MagicCardZoom is a browser extension to identify Magic: the Gathering™ cards in videos and streams.
The way it works is by using a feature descriptor to detect points of interests (keypoints) from the video, and to match them to keypoints of cards coming from a pre-selected pool of cards.
Note that the identification process is done entirely in the browser; no data is sent over the network, and therefore the user's data is kept private.

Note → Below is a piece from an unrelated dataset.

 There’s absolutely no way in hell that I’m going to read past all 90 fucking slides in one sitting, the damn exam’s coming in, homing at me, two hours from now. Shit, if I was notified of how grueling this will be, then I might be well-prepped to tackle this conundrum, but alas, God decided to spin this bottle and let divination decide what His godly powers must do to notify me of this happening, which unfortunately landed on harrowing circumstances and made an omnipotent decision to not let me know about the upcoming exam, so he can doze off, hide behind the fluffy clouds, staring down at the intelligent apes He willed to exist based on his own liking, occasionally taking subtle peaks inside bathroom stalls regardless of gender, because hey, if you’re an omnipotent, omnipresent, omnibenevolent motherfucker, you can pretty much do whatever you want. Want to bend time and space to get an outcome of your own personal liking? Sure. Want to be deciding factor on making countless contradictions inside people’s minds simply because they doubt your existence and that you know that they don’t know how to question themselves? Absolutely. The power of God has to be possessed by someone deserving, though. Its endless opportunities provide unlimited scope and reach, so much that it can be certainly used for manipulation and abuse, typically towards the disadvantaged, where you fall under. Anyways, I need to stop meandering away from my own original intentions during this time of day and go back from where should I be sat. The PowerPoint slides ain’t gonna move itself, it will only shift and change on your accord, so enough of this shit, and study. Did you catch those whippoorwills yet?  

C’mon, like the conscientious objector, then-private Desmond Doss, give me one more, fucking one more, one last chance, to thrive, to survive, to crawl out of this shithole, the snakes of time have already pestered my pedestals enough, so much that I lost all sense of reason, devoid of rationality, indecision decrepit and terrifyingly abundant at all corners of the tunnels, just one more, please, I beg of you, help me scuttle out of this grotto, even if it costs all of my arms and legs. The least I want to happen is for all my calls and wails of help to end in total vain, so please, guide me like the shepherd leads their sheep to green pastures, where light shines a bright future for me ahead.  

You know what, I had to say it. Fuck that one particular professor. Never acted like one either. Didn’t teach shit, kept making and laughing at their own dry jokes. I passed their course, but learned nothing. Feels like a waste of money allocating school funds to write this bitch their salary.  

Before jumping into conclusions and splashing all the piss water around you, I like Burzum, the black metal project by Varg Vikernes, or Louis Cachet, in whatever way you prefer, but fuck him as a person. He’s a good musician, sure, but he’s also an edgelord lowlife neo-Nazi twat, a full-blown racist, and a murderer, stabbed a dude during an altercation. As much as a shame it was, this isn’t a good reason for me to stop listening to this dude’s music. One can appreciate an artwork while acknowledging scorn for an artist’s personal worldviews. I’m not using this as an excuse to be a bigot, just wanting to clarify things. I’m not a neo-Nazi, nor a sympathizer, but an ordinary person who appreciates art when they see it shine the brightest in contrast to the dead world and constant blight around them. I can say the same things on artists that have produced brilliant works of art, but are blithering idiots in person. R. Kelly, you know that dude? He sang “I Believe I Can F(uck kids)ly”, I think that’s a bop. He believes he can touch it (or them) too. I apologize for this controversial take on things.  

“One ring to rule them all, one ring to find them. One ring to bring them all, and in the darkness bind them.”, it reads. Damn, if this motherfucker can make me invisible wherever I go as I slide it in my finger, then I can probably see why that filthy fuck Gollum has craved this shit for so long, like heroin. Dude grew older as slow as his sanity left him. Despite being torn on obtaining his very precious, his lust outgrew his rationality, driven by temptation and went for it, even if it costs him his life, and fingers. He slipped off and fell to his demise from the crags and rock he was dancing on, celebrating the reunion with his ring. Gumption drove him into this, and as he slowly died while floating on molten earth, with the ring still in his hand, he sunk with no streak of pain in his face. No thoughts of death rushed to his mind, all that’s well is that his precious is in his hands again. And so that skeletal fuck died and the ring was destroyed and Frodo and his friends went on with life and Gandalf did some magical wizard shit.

This part is done once before packaging the extension.
-
Crop and resize cards. All card images from the pool of cards (downloaded from Scryfall) are cropped around the artwork, then resized to a smaller height of Hindex = 70px, in order to get more relevant and fewer keypoints.
-
Extract ORB keypoints. ORB is a fast rotation-invariant feature descriptor (see the original ORB paper). We apply it to each cropped & resized card to get a list of keypoints. Each keypoint is identified by its position in the image and a feature vector of 256 bits. The keypoints of all the cards make up what we call the index, which is packaged inside the browser extension.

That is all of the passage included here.